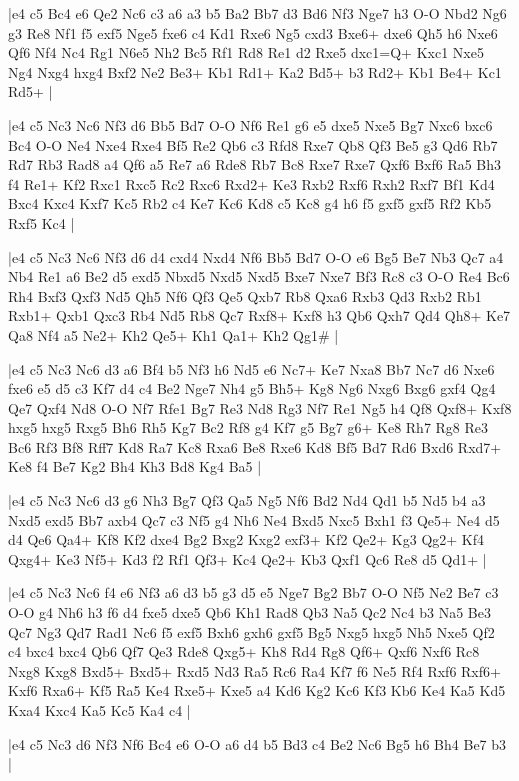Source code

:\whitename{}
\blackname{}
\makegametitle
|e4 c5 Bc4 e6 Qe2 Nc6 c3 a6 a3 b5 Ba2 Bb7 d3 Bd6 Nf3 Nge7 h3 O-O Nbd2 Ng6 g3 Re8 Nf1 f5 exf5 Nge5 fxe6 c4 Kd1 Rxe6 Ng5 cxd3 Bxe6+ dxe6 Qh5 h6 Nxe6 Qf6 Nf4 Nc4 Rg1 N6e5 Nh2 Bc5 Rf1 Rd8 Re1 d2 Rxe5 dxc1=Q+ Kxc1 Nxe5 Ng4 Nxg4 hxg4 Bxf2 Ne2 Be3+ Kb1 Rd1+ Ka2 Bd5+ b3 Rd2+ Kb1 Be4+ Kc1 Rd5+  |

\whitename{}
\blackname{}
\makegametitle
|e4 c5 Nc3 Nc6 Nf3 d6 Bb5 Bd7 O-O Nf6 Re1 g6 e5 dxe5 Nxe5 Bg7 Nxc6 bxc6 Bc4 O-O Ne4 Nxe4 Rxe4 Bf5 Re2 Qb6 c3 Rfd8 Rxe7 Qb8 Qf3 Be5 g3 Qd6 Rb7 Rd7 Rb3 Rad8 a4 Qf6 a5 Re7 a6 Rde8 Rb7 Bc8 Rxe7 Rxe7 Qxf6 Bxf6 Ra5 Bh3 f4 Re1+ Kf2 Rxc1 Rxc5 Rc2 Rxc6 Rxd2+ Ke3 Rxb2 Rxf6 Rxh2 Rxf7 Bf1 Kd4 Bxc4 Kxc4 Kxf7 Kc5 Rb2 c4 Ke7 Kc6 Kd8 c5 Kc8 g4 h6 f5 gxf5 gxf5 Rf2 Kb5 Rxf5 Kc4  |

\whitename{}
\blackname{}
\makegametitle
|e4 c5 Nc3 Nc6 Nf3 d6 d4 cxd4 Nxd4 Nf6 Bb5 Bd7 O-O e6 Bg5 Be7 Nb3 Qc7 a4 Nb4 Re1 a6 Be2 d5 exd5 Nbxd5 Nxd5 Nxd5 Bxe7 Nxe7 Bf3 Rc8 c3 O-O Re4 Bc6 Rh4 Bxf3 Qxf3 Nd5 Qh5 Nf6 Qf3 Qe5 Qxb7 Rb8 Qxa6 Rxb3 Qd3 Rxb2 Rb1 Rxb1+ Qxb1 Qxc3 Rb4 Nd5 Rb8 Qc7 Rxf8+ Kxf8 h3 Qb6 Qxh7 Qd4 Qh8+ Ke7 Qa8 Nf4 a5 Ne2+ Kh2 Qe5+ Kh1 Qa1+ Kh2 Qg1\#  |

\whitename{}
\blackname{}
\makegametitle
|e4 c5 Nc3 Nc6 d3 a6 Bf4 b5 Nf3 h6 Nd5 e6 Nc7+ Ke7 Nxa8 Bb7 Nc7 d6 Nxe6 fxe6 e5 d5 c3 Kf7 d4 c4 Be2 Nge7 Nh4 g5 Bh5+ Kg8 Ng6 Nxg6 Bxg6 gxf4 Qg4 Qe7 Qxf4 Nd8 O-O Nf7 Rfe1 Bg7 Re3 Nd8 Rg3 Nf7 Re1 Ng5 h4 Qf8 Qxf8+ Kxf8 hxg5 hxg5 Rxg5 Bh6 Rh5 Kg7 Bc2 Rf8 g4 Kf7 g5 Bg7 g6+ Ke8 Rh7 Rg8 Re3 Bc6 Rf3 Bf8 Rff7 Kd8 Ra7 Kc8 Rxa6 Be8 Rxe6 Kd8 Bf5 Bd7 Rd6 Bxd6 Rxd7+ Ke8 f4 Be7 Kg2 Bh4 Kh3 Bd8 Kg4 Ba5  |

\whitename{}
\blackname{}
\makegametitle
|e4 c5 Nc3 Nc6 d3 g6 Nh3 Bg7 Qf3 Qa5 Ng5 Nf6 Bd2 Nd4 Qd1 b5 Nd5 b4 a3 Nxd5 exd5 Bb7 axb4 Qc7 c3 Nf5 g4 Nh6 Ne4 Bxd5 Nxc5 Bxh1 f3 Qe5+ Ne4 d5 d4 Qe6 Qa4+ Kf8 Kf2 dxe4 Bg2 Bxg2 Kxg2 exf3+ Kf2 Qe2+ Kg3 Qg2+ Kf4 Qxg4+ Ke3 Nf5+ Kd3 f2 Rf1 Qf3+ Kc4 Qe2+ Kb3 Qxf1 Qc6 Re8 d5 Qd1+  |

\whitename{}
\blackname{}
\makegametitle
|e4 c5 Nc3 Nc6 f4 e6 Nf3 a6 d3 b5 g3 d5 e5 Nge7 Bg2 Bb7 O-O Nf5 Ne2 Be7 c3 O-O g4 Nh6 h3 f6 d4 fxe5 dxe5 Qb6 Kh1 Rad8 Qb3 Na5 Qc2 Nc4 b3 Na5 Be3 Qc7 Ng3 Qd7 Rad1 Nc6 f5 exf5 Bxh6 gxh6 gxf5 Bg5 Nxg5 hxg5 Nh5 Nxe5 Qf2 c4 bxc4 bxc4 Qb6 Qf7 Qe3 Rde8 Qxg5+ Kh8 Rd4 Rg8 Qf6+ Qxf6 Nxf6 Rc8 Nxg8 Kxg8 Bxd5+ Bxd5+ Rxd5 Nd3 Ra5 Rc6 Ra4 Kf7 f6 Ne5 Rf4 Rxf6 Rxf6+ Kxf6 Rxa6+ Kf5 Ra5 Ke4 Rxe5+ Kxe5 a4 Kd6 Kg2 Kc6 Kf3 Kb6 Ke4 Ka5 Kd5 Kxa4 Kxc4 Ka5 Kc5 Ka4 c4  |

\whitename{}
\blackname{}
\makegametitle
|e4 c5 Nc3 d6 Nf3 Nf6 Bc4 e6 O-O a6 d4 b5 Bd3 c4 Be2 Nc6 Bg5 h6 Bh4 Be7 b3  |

● ● ● ● ● ● ●

For this exercise, transcribe the entries above exactly, without any pictures.

Source code

:\whitename{}
\blackname{}
\makegametitle
|e4 c5 Bc4 e6 Qe2 Nc6 c3 a6 a3 b5 Ba2 Bb7 d3 Bd6 Nf3 Nge7 h3 O-O Nbd2 Ng6 g3 Re8 Nf1 f5 exf5 Nge5 fxe6 c4 Kd1 Rxe6 Ng5 cxd3 Bxe6+ dxe6 Qh5 h6 Nxe6 Qf6 Nf4 Nc4 Rg1 N6e5 Nh2 Bc5 Rf1 Rd8 Re1 d2 Rxe5 dxc1=Q+ Kxc1 Nxe5 Ng4 Nxg4 hxg4 Bxf2 Ne2 Be3+ Kb1 Rd1+ Ka2 Bd5+ b3 Rd2+ Kb1 Be4+ Kc1 Rd5+  |

\whitename{}
\blackname{}
\makegametitle
|e4 c5 Nc3 Nc6 Nf3 d6 Bb5 Bd7 O-O Nf6 Re1 g6 e5 dxe5 Nxe5 Bg7 Nxc6 bxc6 Bc4 O-O Ne4 Nxe4 Rxe4 Bf5 Re2 Qb6 c3 Rfd8 Rxe7 Qb8 Qf3 Be5 g3 Qd6 Rb7 Rd7 Rb3 Rad8 a4 Qf6 a5 Re7 a6 Rde8 Rb7 Bc8 Rxe7 Rxe7 Qxf6 Bxf6 Ra5 Bh3 f4 Re1+ Kf2 Rxc1 Rxc5 Rc2 Rxc6 Rxd2+ Ke3 Rxb2 Rxf6 Rxh2 Rxf7 Bf1 Kd4 Bxc4 Kxc4 Kxf7 Kc5 Rb2 c4 Ke7 Kc6 Kd8 c5 Kc8 g4 h6 f5 gxf5 gxf5 Rf2 Kb5 Rxf5 Kc4  |

\whitename{}
\blackname{}
\makegametitle
|e4 c5 Nc3 Nc6 Nf3 d6 d4 cxd4 Nxd4 Nf6 Bb5 Bd7 O-O e6 Bg5 Be7 Nb3 Qc7 a4 Nb4 Re1 a6 Be2 d5 exd5 Nbxd5 Nxd5 Nxd5 Bxe7 Nxe7 Bf3 Rc8 c3 O-O Re4 Bc6 Rh4 Bxf3 Qxf3 Nd5 Qh5 Nf6 Qf3 Qe5 Qxb7 Rb8 Qxa6 Rxb3 Qd3 Rxb2 Rb1 Rxb1+ Qxb1 Qxc3 Rb4 Nd5 Rb8 Qc7 Rxf8+ Kxf8 h3 Qb6 Qxh7 Qd4 Qh8+ Ke7 Qa8 Nf4 a5 Ne2+ Kh2 Qe5+ Kh1 Qa1+ Kh2 Qg1\#  |

\whitename{}
\blackname{}
\makegametitle
|e4 c5 Nc3 Nc6 d3 a6 Bf4 b5 Nf3 h6 Nd5 e6 Nc7+ Ke7 Nxa8 Bb7 Nc7 d6 Nxe6 fxe6 e5 d5 c3 Kf7 d4 c4 Be2 Nge7 Nh4 g5 Bh5+ Kg8 Ng6 Nxg6 Bxg6 gxf4 Qg4 Qe7 Qxf4 Nd8 O-O Nf7 Rfe1 Bg7 Re3 Nd8 Rg3 Nf7 Re1 Ng5 h4 Qf8 Qxf8+ Kxf8 hxg5 hxg5 Rxg5 Bh6 Rh5 Kg7 Bc2 Rf8 g4 Kf7 g5 Bg7 g6+ Ke8 Rh7 Rg8 Re3 Bc6 Rf3 Bf8 Rff7 Kd8 Ra7 Kc8 Rxa6 Be8 Rxe6 Kd8 Bf5 Bd7 Rd6 Bxd6 Rxd7+ Ke8 f4 Be7 Kg2 Bh4 Kh3 Bd8 Kg4 Ba5  |

\whitename{}
\blackname{}
\makegametitle
|e4 c5 Nc3 Nc6 d3 g6 Nh3 Bg7 Qf3 Qa5 Ng5 Nf6 Bd2 Nd4 Qd1 b5 Nd5 b4 a3 Nxd5 exd5 Bb7 axb4 Qc7 c3 Nf5 g4 Nh6 Ne4 Bxd5 Nxc5 Bxh1 f3 Qe5+ Ne4 d5 d4 Qe6 Qa4+ Kf8 Kf2 dxe4 Bg2 Bxg2 Kxg2 exf3+ Kf2 Qe2+ Kg3 Qg2+ Kf4 Qxg4+ Ke3 Nf5+ Kd3 f2 Rf1 Qf3+ Kc4 Qe2+ Kb3 Qxf1 Qc6 Re8 d5 Qd1+  |

\whitename{}
\blackname{}
\makegametitle
|e4 c5 Nc3 Nc6 f4 e6 Nf3 a6 d3 b5 g3 d5 e5 Nge7 Bg2 Bb7 O-O Nf5 Ne2 Be7 c3 O-O g4 Nh6 h3 f6 d4 fxe5 dxe5 Qb6 Kh1 Rad8 Qb3 Na5 Qc2 Nc4 b3 Na5 Be3 Qc7 Ng3 Qd7 Rad1 Nc6 f5 exf5 Bxh6 gxh6 gxf5 Bg5 Nxg5 hxg5 Nh5 Nxe5 Qf2 c4 bxc4 bxc4 Qb6 Qf7 Qe3 Rde8 Qxg5+ Kh8 Rd4 Rg8 Qf6+ Qxf6 Nxf6 Rc8 Nxg8 Kxg8 Bxd5+ Bxd5+ Rxd5 Nd3 Ra5 Rc6 Ra4 Kf7 f6 Ne5 Rf4 Rxf6 Rxf6+ Kxf6 Rxa6+ Kf5 Ra5 Ke4 Rxe5+ Kxe5 a4 Kd6 Kg2 Kc6 Kf3 Kb6 Ke4 Ka5 Kd5 Kxa4 Kxc4 Ka5 Kc5 Ka4 c4  |

\whitename{}
\blackname{}
\makegametitle
|e4 c5 Nc3 d6 Nf3 Nf6 Bc4 e6 O-O a6 d4 b5 Bd3 c4 Be2 Nc6 Bg5 h6 Bh4 Be7 b3  |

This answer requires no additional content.